**ASSIGNED TASK**:
Print everything in the records exactly. Leave the pictures out.

**EXERCISE INPUT**:
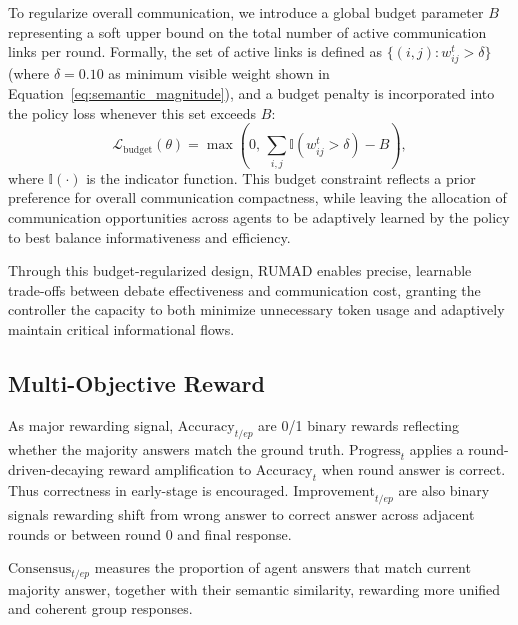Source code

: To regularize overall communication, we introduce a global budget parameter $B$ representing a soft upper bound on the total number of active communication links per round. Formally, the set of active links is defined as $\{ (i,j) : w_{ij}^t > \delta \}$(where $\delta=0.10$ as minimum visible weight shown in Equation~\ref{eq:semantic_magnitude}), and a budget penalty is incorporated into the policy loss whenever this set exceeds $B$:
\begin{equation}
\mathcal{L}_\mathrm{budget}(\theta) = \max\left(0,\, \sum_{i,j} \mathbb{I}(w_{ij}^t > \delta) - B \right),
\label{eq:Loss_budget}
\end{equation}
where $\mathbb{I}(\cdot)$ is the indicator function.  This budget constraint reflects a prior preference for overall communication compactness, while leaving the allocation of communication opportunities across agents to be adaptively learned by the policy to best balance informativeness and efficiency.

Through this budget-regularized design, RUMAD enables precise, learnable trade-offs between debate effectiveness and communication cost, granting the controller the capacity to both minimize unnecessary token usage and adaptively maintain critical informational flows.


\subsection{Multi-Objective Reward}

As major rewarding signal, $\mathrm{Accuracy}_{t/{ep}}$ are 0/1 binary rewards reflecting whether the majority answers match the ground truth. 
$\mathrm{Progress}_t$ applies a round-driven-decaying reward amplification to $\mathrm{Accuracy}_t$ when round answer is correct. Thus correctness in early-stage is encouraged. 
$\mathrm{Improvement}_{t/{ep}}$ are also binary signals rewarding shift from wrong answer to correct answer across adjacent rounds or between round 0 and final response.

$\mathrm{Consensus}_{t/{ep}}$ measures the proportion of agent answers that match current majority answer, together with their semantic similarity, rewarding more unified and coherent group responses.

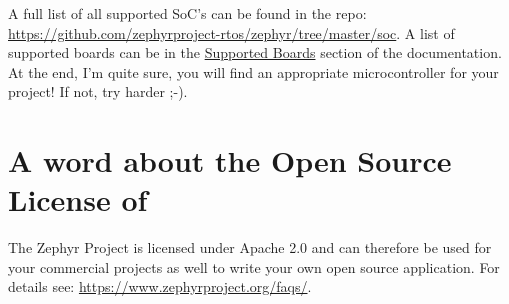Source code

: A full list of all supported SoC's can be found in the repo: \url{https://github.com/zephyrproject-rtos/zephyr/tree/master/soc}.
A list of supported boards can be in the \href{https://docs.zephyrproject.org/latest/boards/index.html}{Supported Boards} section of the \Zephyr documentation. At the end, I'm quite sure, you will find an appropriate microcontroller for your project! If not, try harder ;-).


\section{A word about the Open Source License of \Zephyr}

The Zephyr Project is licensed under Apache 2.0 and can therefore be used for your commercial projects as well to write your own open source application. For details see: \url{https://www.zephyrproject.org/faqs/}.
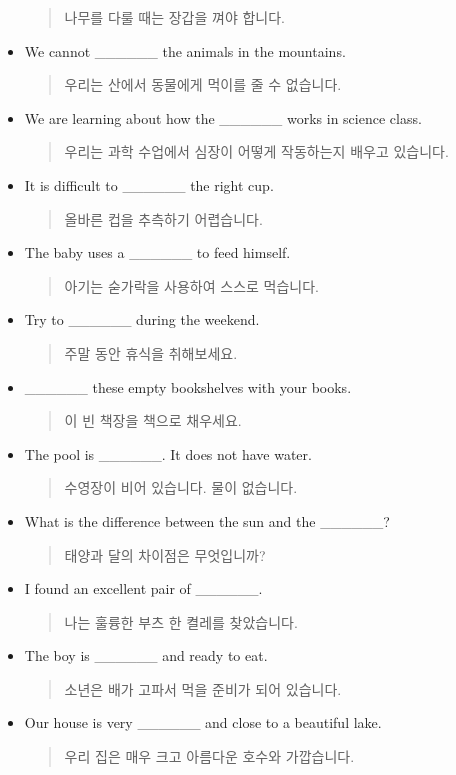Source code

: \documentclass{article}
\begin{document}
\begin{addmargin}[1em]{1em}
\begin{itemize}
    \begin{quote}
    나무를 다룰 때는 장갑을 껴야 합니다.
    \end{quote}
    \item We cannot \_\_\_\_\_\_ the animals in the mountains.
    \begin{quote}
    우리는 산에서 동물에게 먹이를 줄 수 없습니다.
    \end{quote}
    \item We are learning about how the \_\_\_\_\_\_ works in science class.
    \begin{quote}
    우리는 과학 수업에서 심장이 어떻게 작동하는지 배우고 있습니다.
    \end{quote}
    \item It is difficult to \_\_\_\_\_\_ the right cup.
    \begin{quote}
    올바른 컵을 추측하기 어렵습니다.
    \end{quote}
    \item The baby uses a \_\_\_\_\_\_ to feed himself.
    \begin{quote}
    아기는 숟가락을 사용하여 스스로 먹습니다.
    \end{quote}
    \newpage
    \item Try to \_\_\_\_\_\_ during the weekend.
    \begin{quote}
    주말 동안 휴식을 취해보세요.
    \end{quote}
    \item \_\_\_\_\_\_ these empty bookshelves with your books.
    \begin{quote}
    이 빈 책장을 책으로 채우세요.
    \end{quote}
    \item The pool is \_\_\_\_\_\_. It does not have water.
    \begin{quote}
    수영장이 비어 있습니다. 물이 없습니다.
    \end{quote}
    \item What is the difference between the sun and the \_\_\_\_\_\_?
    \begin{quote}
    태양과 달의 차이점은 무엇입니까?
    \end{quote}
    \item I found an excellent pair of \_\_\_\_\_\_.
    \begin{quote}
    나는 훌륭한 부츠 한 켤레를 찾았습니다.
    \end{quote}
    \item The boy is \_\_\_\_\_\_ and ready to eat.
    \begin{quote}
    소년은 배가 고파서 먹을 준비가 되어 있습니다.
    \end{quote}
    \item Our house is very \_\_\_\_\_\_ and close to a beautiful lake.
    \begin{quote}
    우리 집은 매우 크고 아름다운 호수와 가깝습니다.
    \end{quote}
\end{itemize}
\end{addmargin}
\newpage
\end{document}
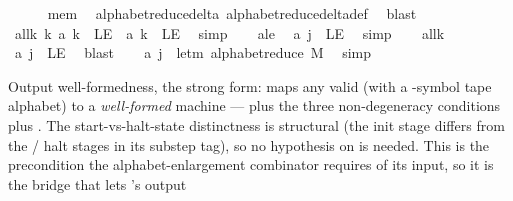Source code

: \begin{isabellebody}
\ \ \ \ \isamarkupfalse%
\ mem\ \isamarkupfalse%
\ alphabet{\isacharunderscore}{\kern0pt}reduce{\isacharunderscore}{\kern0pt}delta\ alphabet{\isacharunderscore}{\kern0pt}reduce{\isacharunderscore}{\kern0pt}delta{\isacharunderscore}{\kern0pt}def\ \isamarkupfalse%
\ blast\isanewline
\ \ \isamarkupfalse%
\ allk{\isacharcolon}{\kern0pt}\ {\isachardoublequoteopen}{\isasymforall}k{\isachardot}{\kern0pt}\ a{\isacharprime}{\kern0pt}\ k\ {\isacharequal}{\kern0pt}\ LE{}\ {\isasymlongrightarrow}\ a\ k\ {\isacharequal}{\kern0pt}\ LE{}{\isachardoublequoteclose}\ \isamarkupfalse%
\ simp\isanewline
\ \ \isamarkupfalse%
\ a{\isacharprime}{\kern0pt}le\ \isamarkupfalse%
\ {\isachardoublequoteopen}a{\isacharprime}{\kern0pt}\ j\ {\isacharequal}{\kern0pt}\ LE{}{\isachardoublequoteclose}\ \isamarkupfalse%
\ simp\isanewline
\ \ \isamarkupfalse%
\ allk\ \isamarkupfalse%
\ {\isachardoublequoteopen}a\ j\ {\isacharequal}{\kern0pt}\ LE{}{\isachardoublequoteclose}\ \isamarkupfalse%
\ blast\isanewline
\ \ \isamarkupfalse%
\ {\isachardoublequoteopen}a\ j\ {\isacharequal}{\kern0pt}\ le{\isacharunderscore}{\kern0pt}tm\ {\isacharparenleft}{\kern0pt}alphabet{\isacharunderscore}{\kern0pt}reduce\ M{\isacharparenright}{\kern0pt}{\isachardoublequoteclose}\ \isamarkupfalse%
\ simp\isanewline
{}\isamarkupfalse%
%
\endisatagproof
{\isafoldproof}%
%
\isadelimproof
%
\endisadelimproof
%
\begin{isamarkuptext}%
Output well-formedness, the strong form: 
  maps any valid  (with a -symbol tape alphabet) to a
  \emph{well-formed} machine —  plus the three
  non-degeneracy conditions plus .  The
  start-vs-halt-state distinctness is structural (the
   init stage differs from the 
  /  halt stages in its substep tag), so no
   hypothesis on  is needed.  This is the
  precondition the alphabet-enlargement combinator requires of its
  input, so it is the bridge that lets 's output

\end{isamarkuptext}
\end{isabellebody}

**ANSWER**:
Source code

: To regularize overall communication, we introduce a global budget parameter $B$ representing a soft upper bound on the total number of active communication links per round. Formally, the set of active links is defined as $\{ (i,j) : w_{ij}^t > \delta \}$(where $\delta=0.10$ as minimum visible weight shown in Equation~\ref{eq:semantic_magnitude}), and a budget penalty is incorporated into the policy loss whenever this set exceeds $B$:
\begin{equation}
\mathcal{L}_\mathrm{budget}(\theta) = \max\left(0,\, \sum_{i,j} \mathbb{I}(w_{ij}^t > \delta) - B \right),
\label{eq:Loss_budget}
\end{equation}
where $\mathbb{I}(\cdot)$ is the indicator function.  This budget constraint reflects a prior preference for overall communication compactness, while leaving the allocation of communication opportunities across agents to be adaptively learned by the policy to best balance informativeness and efficiency.

Through this budget-regularized design, RUMAD enables precise, learnable trade-offs between debate effectiveness and communication cost, granting the controller the capacity to both minimize unnecessary token usage and adaptively maintain critical informational flows.


\subsection{Multi-Objective Reward}

As major rewarding signal, $\mathrm{Accuracy}_{t/{ep}}$ are 0/1 binary rewards reflecting whether the majority answers match the ground truth. 
$\mathrm{Progress}_t$ applies a round-driven-decaying reward amplification to $\mathrm{Accuracy}_t$ when round answer is correct. Thus correctness in early-stage is encouraged. 
$\mathrm{Improvement}_{t/{ep}}$ are also binary signals rewarding shift from wrong answer to correct answer across adjacent rounds or between round 0 and final response.

$\mathrm{Consensus}_{t/{ep}}$ measures the proportion of agent answers that match current majority answer, together with their semantic similarity, rewarding more unified and coherent group responses.

Source code

: A full list of all supported SoC's can be found in the repo: \url{https://github.com/zephyrproject-rtos/zephyr/tree/master/soc}.
A list of supported boards can be in the \href{https://docs.zephyrproject.org/latest/boards/index.html}{Supported Boards} section of the \Zephyr documentation. At the end, I'm quite sure, you will find an appropriate microcontroller for your project! If not, try harder ;-).


\section{A word about the Open Source License of \Zephyr}

The Zephyr Project is licensed under Apache 2.0 and can therefore be used for your commercial projects as well to write your own open source application. For details see: \url{https://www.zephyrproject.org/faqs/}.
Source code

: \documentclass{article}
\begin{document}
\begin{addmargin}[1em]{1em}
\begin{itemize}
    \begin{quote}
    나무를 다룰 때는 장갑을 껴야 합니다.
    \end{quote}
    \item We cannot \_\_\_\_\_\_ the animals in the mountains.
    \begin{quote}
    우리는 산에서 동물에게 먹이를 줄 수 없습니다.
    \end{quote}
    \item We are learning about how the \_\_\_\_\_\_ works in science class.
    \begin{quote}
    우리는 과학 수업에서 심장이 어떻게 작동하는지 배우고 있습니다.
    \end{quote}
    \item It is difficult to \_\_\_\_\_\_ the right cup.
    \begin{quote}
    올바른 컵을 추측하기 어렵습니다.
    \end{quote}
    \item The baby uses a \_\_\_\_\_\_ to feed himself.
    \begin{quote}
    아기는 숟가락을 사용하여 스스로 먹습니다.
    \end{quote}
    \newpage
    \item Try to \_\_\_\_\_\_ during the weekend.
    \begin{quote}
    주말 동안 휴식을 취해보세요.
    \end{quote}
    \item \_\_\_\_\_\_ these empty bookshelves with your books.
    \begin{quote}
    이 빈 책장을 책으로 채우세요.
    \end{quote}
    \item The pool is \_\_\_\_\_\_. It does not have water.
    \begin{quote}
    수영장이 비어 있습니다. 물이 없습니다.
    \end{quote}
    \item What is the difference between the sun and the \_\_\_\_\_\_?
    \begin{quote}
    태양과 달의 차이점은 무엇입니까?
    \end{quote}
    \item I found an excellent pair of \_\_\_\_\_\_.
    \begin{quote}
    나는 훌륭한 부츠 한 켤레를 찾았습니다.
    \end{quote}
    \item The boy is \_\_\_\_\_\_ and ready to eat.
    \begin{quote}
    소년은 배가 고파서 먹을 준비가 되어 있습니다.
    \end{quote}
    \item Our house is very \_\_\_\_\_\_ and close to a beautiful lake.
    \begin{quote}
    우리 집은 매우 크고 아름다운 호수와 가깝습니다.
    \end{quote}
\end{itemize}
\end{addmargin}
\newpage
\end{document}
Source code

: \begin{isabellebody}
\ \ \ \ \isamarkupfalse%
\ mem\ \isamarkupfalse%
\ alphabet{\isacharunderscore}{\kern0pt}reduce{\isacharunderscore}{\kern0pt}delta\ alphabet{\isacharunderscore}{\kern0pt}reduce{\isacharunderscore}{\kern0pt}delta{\isacharunderscore}{\kern0pt}def\ \isamarkupfalse%
\ blast\isanewline
\ \ \isamarkupfalse%
\ allk{\isacharcolon}{\kern0pt}\ {\isachardoublequoteopen}{\isasymforall}k{\isachardot}{\kern0pt}\ a{\isacharprime}{\kern0pt}\ k\ {\isacharequal}{\kern0pt}\ LE{}\ {\isasymlongrightarrow}\ a\ k\ {\isacharequal}{\kern0pt}\ LE{}{\isachardoublequoteclose}\ \isamarkupfalse%
\ simp\isanewline
\ \ \isamarkupfalse%
\ a{\isacharprime}{\kern0pt}le\ \isamarkupfalse%
\ {\isachardoublequoteopen}a{\isacharprime}{\kern0pt}\ j\ {\isacharequal}{\kern0pt}\ LE{}{\isachardoublequoteclose}\ \isamarkupfalse%
\ simp\isanewline
\ \ \isamarkupfalse%
\ allk\ \isamarkupfalse%
\ {\isachardoublequoteopen}a\ j\ {\isacharequal}{\kern0pt}\ LE{}{\isachardoublequoteclose}\ \isamarkupfalse%
\ blast\isanewline
\ \ \isamarkupfalse%
\ {\isachardoublequoteopen}a\ j\ {\isacharequal}{\kern0pt}\ le{\isacharunderscore}{\kern0pt}tm\ {\isacharparenleft}{\kern0pt}alphabet{\isacharunderscore}{\kern0pt}reduce\ M{\isacharparenright}{\kern0pt}{\isachardoublequoteclose}\ \isamarkupfalse%
\ simp\isanewline
{}\isamarkupfalse%
%
\endisatagproof
{\isafoldproof}%
%
\isadelimproof
%
\endisadelimproof
%
\begin{isamarkuptext}%
Output well-formedness, the strong form: 
  maps any valid  (with a -symbol tape alphabet) to a
  \emph{well-formed} machine —  plus the three
  non-degeneracy conditions plus .  The
  start-vs-halt-state distinctness is structural (the
   init stage differs from the 
  /  halt stages in its substep tag), so no
   hypothesis on  is needed.  This is the
  precondition the alphabet-enlargement combinator requires of its
  input, so it is the bridge that lets 's output

\end{isamarkuptext}
\end{isabellebody}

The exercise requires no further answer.